1. A fluorescence detection sensing device based on cavity enhanced surface plasmon resonance is characterized in that: the device comprises a laser light source (1), a band-pass filtering unit (2), a light beam coupler (3), a high-reflection cavity unit (4), a long-wave pass filter (5), a focusing lens and a light information receiving unit (6);

the laser light source (1) is a tunable laser or a multi-wavelength laser and is used for emitting light beams with various single frequencies; the band-pass filter unit (2) comprises a blue algae fluorescence excitation band-pass filter (21) and a chlorophyll fluorescence excitation band-pass filter (22) and is used for selecting light beams in blue algae or chlorophyll fluorescence excitation wave bands and then sending the light beams into the light beam coupler (3); the high reverse cavity unit (4) comprises a sealed water inlet (44), a sealed water outlet (45), a high reverse cavity (41), a metal layer (42) and a nano particle layer (43); the high reflection cavity (41) is divided into a light inlet part, a reflection part and a light outlet part, and the light beam coupler (3) is arranged outside the light inlet part of the high reflection cavity (41) and is tangent to the outside of the high reflection cavity (41) and used for coupling screened light into the high reflection cavity (41) unit; the metal layer (42) and the nanoparticle layer (43) are arranged inside the reflecting part of the high reflection cavity (41) and do not overlap with each other; the long-wave pass filter (5) is arranged at the light emergent part of the high reflection cavity (51) and used for blocking non-fluorescence signals and leading the fluorescence signals out of the cavity; the optical information receiving unit (7) is arranged outside the long-wave pass filter (5), and a focusing lens (6) is arranged between the long-wave pass filter (5) and the optical information receiving unit (7).

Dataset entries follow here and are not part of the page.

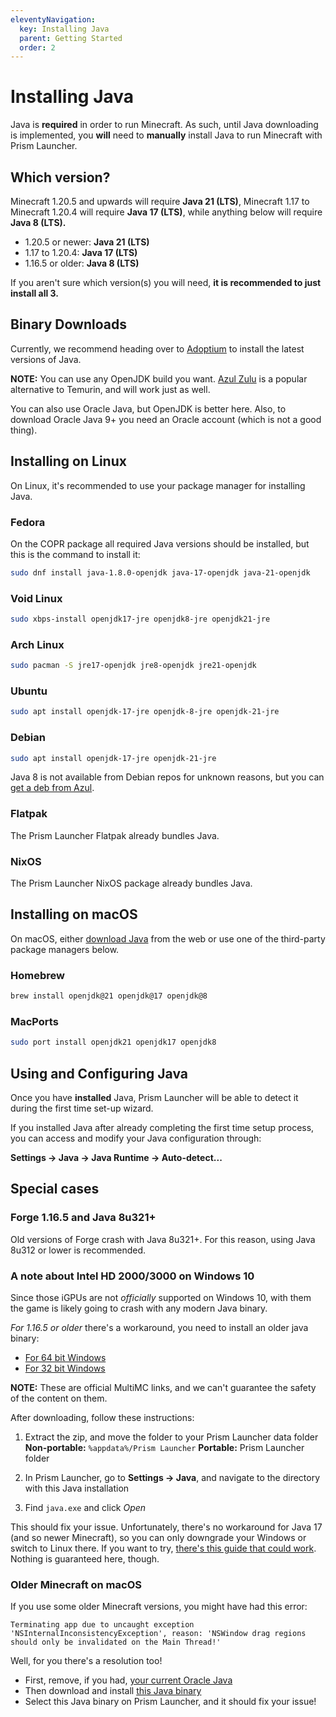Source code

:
 ```yaml
---
eleventyNavigation:
  key: Installing Java
  parent: Getting Started
  order: 2
---
```


# Installing Java

Java is **required** in order to run Minecraft. As such, until Java downloading is implemented, you **will** need to **manually** install Java to run Minecraft with Prism Launcher.

## Which version?

Minecraft 1.20.5 and upwards will require **Java 21 (LTS)**, Minecraft 1.17 to Minecraft 1.20.4 will require **Java 17 (LTS)**, while anything below will require **Java 8 (LTS).**

- 1.20.5 or newer: **Java 21 (LTS)**
- 1.17 to 1.20.4: **Java 17 (LTS)**
- 1.16.5 or older: **Java 8 (LTS)**

If you aren't sure which version(s) you will need, **it is recommended to just install all 3.**

## Binary Downloads

Currently, we recommend heading over to [Adoptium](https://adoptium.net/) to install the latest versions of Java.

**NOTE:** You can use any OpenJDK build you want. [Azul Zulu](https://www.azul.com/downloads/?package=jre#download-openjdk) is a popular alternative to Temurin, and will work just as well.

You can also use Oracle Java, but OpenJDK is better here. Also, to download Oracle Java 9+ you need an Oracle account (which is not a good thing).

## Installing on Linux

On Linux, it's recommended to use your package manager for installing Java.

### Fedora

On the COPR package all required Java versions should be installed, but this is the command to install it:

```bash
sudo dnf install java-1.8.0-openjdk java-17-openjdk java-21-openjdk
```

### Void Linux

```bash
sudo xbps-install openjdk17-jre openjdk8-jre openjdk21-jre
```

### Arch Linux

```bash
sudo pacman -S jre17-openjdk jre8-openjdk jre21-openjdk
```

### Ubuntu

```bash
sudo apt install openjdk-17-jre openjdk-8-jre openjdk-21-jre
```

### Debian

```bash
sudo apt install openjdk-17-jre openjdk-21-jre
```

Java 8 is not available from Debian repos for unknown reasons, but you can [get a deb from Azul](https://www.azul.com/downloads/?version=java-8-lts&os=debian&package=jre&show-old-builds=true).

### Flatpak

The Prism Launcher Flatpak already bundles Java.

### NixOS

The Prism Launcher NixOS package already bundles Java.

## Installing on macOS

On macOS, either [download Java](#binary-downloads) from the web or use one of the third-party package managers below.

### Homebrew

```bash
brew install openjdk@21 openjdk@17 openjdk@8
```

### MacPorts

```bash
sudo port install openjdk21 openjdk17 openjdk8
```

## Using and Configuring Java

Once you have **installed** Java, Prism Launcher will be able to detect it during the first time set-up wizard.

If you installed Java after already completing the first time setup process, you can access and modify your Java configuration through:

**Settings → Java → Java Runtime → Auto-detect...**

## Special cases

### Forge 1.16.5 and Java 8u321+

Old versions of Forge crash with Java 8u321+. For this reason, using Java 8u312 or lower is recommended.

### A note about Intel HD 2000/3000 on Windows 10

Since those iGPUs are not _officially_ supported on Windows 10, with them the game is likely going to crash with any modern Java binary.

_For 1.16.5 or older_ there's a workaround, you need to install an older java binary:

- [For 64 bit Windows](https://files.multimc.org/downloads/jre-8u51-windows-x64.zip)
- [For 32 bit Windows](https://files.multimc.org/downloads/jre-8u51-windows-i586.zip)

**NOTE:** These are official MultiMC links, and we can't guarantee the safety of the content on them.

After downloading, follow these instructions:

1. Extract the zip, and move the folder to your Prism Launcher data folder
   **Non-portable:** `%appdata%/Prism Launcher`
   **Portable:** Prism Launcher folder

2. In Prism Launcher, go to **Settings → Java**, and navigate to the directory with this Java installation
3. Find `java.exe` and click _Open_

This should fix your issue.
Unfortunately, there's no workaround for Java 17 (and so newer Minecraft), so you can only downgrade your Windows or switch to Linux there.
If you want to try, [there's this guide that could work](https://gist.github.com/rb-dahlb/26f316c5b6089807a139fc44ee69f0d1). Nothing is guaranteed here, though.

### Older Minecraft on macOS

If you use some older Minecraft versions, you might have had this error:

```text
Terminating app due to uncaught exception 'NSInternalInconsistencyException', reason: 'NSWindow drag regions should only be invalidated on the Main Thread!'
```

Well, for you there's a resolution too!

- First, remove, if you had, [your current Oracle Java](https://explainjava.com/uninstall-java-macos/)
- Then download and install [this Java binary](https://files.multimc.org/downloads/jre-8u241-macosx-x64.dmg)
- Select this Java binary on Prism Launcher, and it should fix your issue!

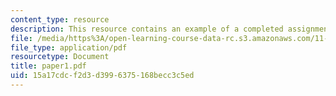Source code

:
 ```yaml
---
content_type: resource
description: This resource contains an example of a completed assignment.
file: /media/https%3A/open-learning-course-data-rc.s3.amazonaws.com/11-800-doctoral-research-seminar-knowledge-in-the-public-arena-spring-2007/15a17cdcf2d3d3996375168becc3c5ed_paper1.pdf
file_type: application/pdf
resourcetype: Document
title: paper1.pdf
uid: 15a17cdc-f2d3-d399-6375-168becc3c5ed
---
```

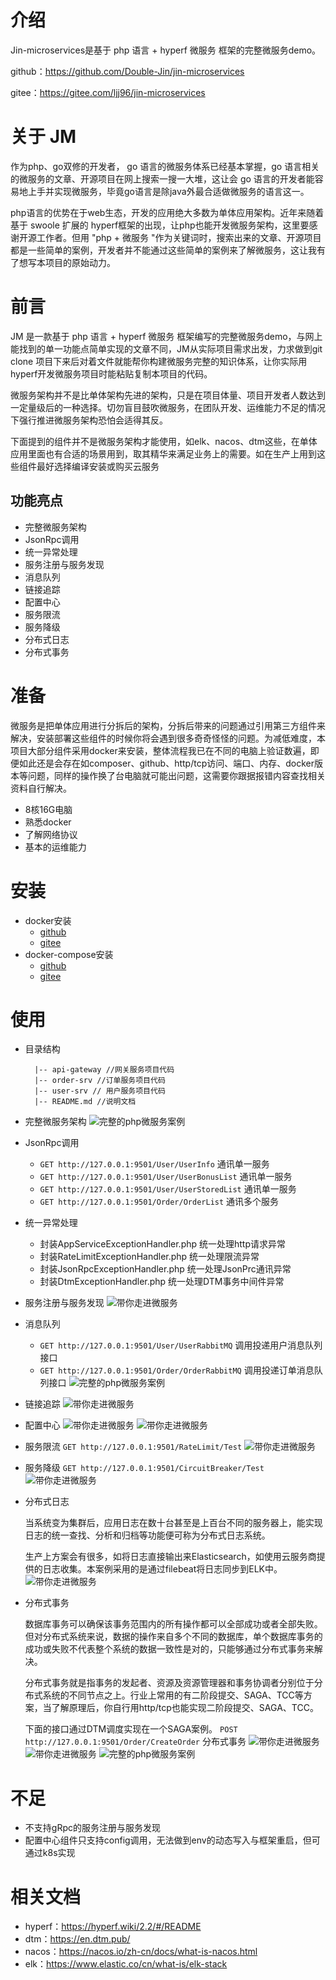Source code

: # 介绍

Jin-microservices是基于 php 语言 + hyperf 微服务 框架的完整微服务demo。

github：https://github.com/Double-Jin/jin-microservices

gitee：https://gitee.com/ljj96/jin-microservices

# 关于 JM

作为php、go双修的开发者， go 语言的微服务体系已经基本掌握，go 语言相关的微服务的文章、开源项目在网上搜索一搜一大堆，这让会 go 语言的开发者能容易地上手并实现微服务，毕竟go语言是除java外最合适做微服务的语言这一。

php语言的优势在于web生态，开发的应用绝大多数为单体应用架构。近年来随着基于 swoole 扩展的 hyperf框架的出现，让php也能开发微服务架构，这里要感谢开源工作者。但用 "php + 微服务 "作为关键词时，搜索出来的文章、开源项目都是一些简单的案例，开发者并不能通过这些简单的案例来了解微服务，这让我有了想写本项目的原始动力。

# 前言

JM 是一款基于 php 语言 + hyperf 微服务 框架编写的完整微服务demo，与网上能找到的单一功能点简单实现的文章不同，JM从实际项目需求出发，力求做到git clone 项目下来后对着文件就能帮你构建微服务完整的知识体系，让你实际用hyperf开发微服务项目时能粘贴复制本项目的代码。

微服务架构并不是比单体架构先进的架构，只是在项目体量、项目开发者人数达到一定量级后的一种选择。切勿盲目鼓吹微服务，在团队开发、运维能力不足的情况下强行推进微服务架构恐怕会适得其反。

下面提到的组件并不是微服务架构才能使用，如elk、nacos、dtm这些，在单体应用里面也有合适的场景用到，取其精华来满足业务上的需要。如在生产上用到这些组件最好选择编译安装或购买云服务

## 功能亮点

* 完整微服务架构
* JsonRpc调用
* 统一异常处理
* 服务注册与服务发现
* 消息队列
* 链接追踪
* 配置中心
* 服务限流
* 服务降级
* 分布式日志
* 分布式事务

# 准备
微服务是把单体应用进行分拆后的架构，分拆后带来的问题通过引用第三方组件来解决，安装部署这些组件的时候你将会遇到很多奇奇怪怪的问题。为减低难度，本项目大部分组件采用docker来安装，整体流程我已在不同的电脑上验证数遍，即便如此还是会存在如composer、github、http/tcp访问、端口、内存、docker版本等问题，同样的操作换了台电脑就可能出问题，这需要你跟据报错内容查找相关资料自行解决。

- 8核16G电脑
- 熟悉docker
- 了解网络协议
- 基本的运维能力

# 安装

- docker安装
  - [github](https://github.com/Double-Jin/jin-microservices/blob/main/DEPLOY_ONE.md)
  - [gitee](https://gitee.com/ljj96/jin-microservices/blob/main/DEPLOY_ONE.md)
- docker-compose安装
  - [github](https://github.com/Double-Jin/jin-microservices/blob/main/DEPLOY_TWO.md)
  - [gitee](https://gitee.com/ljj96/jin-microservices/blob/main/DEPLOY_TWO.md)

# 使用

* 目录结构
  ```
    |-- api-gateway //网关服务项目代码 
    |-- order-srv //订单服务项目代码
    |-- user-srv // 用户服务项目代码
    |-- README.md //说明文档
  ```

* 完整微服务架构
  ![完整的php微服务案例](https://cdn.learnku.com/uploads/images/202206/15/36324/zfxnraiUJx.png!large)

* JsonRpc调用
  - `GET http://127.0.0.1:9501/User/UserInfo` 通讯单一服务
  - `GET http://127.0.0.1:9501/User/UserBonusList` 通讯单一服务
  - `GET http://127.0.0.1:9501/User/UserStoredList` 通讯单一服务
  - `GET http://127.0.0.1:9501/Order/OrderList` 通讯多个服务

* 统一异常处理
  - 封装AppServiceExceptionHandler.php 统一处理http请求异常
  - 封装RateLimitExceptionHandler.php 统一处理限流异常
  - 封装JsonRpcExceptionHandler.php 统一处理JsonPrc通讯异常
  - 封装DtmExceptionHandler.php 统一处理DTM事务中间件异常

* 服务注册与服务发现
  ![带你走进微服务](https://cdn.learnku.com/uploads/images/202205/31/36324/03VknWhiB6.png!large)

* 消息队列
  - `GET http://127.0.0.1:9501/User/UserRabbitMQ` 调用投递用户消息队列接口
  - `GET http://127.0.0.1:9501/Order/OrderRabbitMQ` 调用投递订单消息队列接口
  ![完整的php微服务案例](https://cdn.learnku.com/uploads/images/202206/15/36324/0BU5P5RHTL.jpeg!large)
  
* 链接追踪
  ![带你走进微服务](https://cdn.learnku.com/uploads/images/202205/31/36324/PaiIwXUVrr.png!large)

* 配置中心
  ![带你走进微服务](https://cdn.learnku.com/uploads/images/202205/31/36324/SfiKibJ55r.png!large)
  ![带你走进微服务](https://cdn.learnku.com/uploads/images/202205/31/36324/K4Zf5zlBhq.png!large)

* 服务限流
  `GET http://127.0.0.1:9501/RateLimit/Test`
  ![带你走进微服务](https://cdn.learnku.com/uploads/images/202205/31/36324/QpZmGG31WD.png!large)

* 服务降级
  `GET http://127.0.0.1:9501/CircuitBreaker/Test`
  ![带你走进微服务](https://cdn.learnku.com/uploads/images/202205/31/36324/bpVBwAgOKl.png!large)

* 分布式日志
  
  当系统变为集群后，应用日志在数十台甚至是上百台不同的服务器上，能实现日志的统一查找、分析和归档等功能便可称为分布式日志系统。
  
  生产上方案会有很多，如将日志直接输出来Elasticsearch，如使用云服务商提供的日志收集。本案例采用的是通过filebeat将日志同步到ELK中。
  ![带你走进微服务](https://cdn.learnku.com/uploads/images/202205/31/36324/qFqXMfcYu2.png!large)


* 分布式事务
  
  数据库事务可以确保该事务范围内的所有操作都可以全部成功或者全部失败。但对分布式系统来说，数据的操作来自多个不同的数据库，单个数据库事务的成功或失败不代表整个系统的数据一致性是对的，只能够通过分布式事务来解决。
  
  分布式事务就是指事务的发起者、资源及资源管理器和事务协调者分别位于分布式系统的不同节点之上。行业上常用的有二阶段提交、SAGA、TCC等方案，当了解原理后，你自行用http/tcp也能实现二阶段提交、SAGA、TCC。
  
  下面的接口通过DTM调度实现在一个SAGA案例。
  `POST http://127.0.0.1:9501/Order/CreateOrder` 分布式事务
  ![带你走进微服务](https://cdn.learnku.com/uploads/images/202205/31/36324/7tiJcnKiXi.png!large)
  ![带你走进微服务](https://cdn.learnku.com/uploads/images/202205/31/36324/a5v6AdYVT2.png!large)
  ![完整的php微服务案例](https://cdn.learnku.com/uploads/images/202206/15/36324/txAseIwfVr.png!large)
  
# 不足
* 不支持gRpc的服务注册与服务发现
* 配置中心组件只支持config调用，无法做到env的动态写入与框架重启，但可通过k8s实现

# 相关文档
- hyperf：https://hyperf.wiki/2.2/#/README
- dtm：https://en.dtm.pub/
- nacos：https://nacos.io/zh-cn/docs/what-is-nacos.html
- elk：https://www.elastic.co/cn/what-is/elk-stack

2. The fluorescence detection sensing device based on cavity enhanced surface plasmon resonance of claim 1, wherein: the wavelength adjusting range of the light beam emitted by the laser light source (1) is 400-625 nm.

3. The fluorescence detection sensing device based on cavity enhanced surface plasmon resonance of claim 1, wherein: the wavelength range of the light beam allowed to pass through by the blue algae fluorescence excitation band-pass filter (21) is 500-625 nm, and the wavelength range of the light beam allowed to pass through by the chlorophyll fluorescence excitation band-pass filter (22) is 400-550 nm.

4. The fluorescence detection sensing device based on cavity enhanced surface plasmon resonance of claim 1, wherein: the beam coupler (3) is a prism coupler or an optical fiber coupler.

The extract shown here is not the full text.